Around the world, social conflicts related to conservation issues are serious obstacles to both wildlife conservation efforts and local communities’ way of life. To address such conflicts, the Center for Conservation Peacebuilding (CPeace) pioneered the application of conservation conflict transformation (CCT) theory, skills, and strategies. People who implement and engage in CCT practices report improved relationships, increased effectiveness, more creative and mutually-supported decisions, positive social change, and increased efficiency and durability of solutions.
What is Conservation Conflict Transformation (CCT)?

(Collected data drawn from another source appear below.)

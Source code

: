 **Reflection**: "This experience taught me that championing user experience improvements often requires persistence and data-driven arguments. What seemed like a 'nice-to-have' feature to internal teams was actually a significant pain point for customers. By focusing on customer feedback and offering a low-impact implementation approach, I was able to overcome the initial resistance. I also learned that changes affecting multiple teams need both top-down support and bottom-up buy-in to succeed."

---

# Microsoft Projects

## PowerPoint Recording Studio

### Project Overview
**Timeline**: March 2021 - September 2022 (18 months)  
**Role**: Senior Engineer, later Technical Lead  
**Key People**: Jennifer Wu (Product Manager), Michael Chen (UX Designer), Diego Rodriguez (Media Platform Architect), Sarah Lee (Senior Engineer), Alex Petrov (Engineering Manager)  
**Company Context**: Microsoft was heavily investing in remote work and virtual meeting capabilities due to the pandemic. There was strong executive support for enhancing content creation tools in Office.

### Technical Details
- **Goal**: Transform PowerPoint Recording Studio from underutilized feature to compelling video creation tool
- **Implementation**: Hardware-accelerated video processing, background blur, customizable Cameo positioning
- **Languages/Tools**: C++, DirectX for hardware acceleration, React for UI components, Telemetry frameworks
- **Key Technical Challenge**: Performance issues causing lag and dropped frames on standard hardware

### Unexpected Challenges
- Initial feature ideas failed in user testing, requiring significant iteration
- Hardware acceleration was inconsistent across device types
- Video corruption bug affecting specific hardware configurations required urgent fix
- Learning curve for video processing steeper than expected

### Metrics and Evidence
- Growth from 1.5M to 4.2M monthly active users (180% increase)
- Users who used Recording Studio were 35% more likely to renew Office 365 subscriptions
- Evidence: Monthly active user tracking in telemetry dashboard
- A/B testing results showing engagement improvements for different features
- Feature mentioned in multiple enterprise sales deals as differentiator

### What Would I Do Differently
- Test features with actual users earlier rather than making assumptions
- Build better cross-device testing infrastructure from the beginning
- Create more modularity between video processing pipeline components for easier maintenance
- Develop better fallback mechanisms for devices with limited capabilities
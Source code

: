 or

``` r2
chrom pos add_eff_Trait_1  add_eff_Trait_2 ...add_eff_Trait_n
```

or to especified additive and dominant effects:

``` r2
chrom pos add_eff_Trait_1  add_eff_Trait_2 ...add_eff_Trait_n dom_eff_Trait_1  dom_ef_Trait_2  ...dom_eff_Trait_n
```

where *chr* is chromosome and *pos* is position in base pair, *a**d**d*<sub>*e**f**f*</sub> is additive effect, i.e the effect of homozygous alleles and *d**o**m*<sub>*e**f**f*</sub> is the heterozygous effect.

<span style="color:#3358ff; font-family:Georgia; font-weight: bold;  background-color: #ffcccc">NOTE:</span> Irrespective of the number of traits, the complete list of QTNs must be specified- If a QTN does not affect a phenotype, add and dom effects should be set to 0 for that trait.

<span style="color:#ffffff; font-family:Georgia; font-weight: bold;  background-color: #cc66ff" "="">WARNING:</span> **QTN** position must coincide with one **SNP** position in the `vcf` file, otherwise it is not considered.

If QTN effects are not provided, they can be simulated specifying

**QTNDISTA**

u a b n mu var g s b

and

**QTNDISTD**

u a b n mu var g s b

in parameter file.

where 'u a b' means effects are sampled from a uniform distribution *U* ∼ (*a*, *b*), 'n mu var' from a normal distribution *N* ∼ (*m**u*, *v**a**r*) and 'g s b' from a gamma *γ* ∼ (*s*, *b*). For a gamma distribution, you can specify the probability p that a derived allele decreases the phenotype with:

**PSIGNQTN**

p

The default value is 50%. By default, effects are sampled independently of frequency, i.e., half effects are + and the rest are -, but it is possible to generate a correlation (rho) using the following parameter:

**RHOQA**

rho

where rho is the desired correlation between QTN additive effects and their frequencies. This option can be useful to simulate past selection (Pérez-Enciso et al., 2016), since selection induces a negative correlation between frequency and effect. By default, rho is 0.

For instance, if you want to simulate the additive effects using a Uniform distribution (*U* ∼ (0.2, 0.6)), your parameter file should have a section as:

Destructive, deep-rooted social conflicts can erode efforts promoting community well-being or conservation, resulting in behaviors like the illegal killing of wildlife or threats to a community’s way of life. Conservation conflict transformation (CCT) provides a way of thinking about, understanding, and addressing such conflicts. To develop CCT, CPeace drew on a variety of disciplines, including peacebuilding, social psychology, behavioral economics, and systems theory. CCT is a positive process by which complex, multilayered conflicts are transformed into opportunities to both address the presenting problem and meet deeper needs.
As the global leader in conservation conflict transformation (CCT), the Center for Conservation Peacebuilding leads and empowers CCT efforts in a variety of locations and at different scales of conflict. Originally known as the Human-Wildlife Conflict Collaboration (HWCC), the organization formed in 2006 based on recommendations from conservation, community engagement, and peacebuilding professionals seeking a better way to address intractable conflicts in wildlife conservation. Since then, CPeace has supported thousands of stakeholders, leaders, and practitioners in their efforts to prevent and reconcile conflict.
The Center for Conservation Peacebuilding transforms social conflict to create lasting solutions for people and wildlife.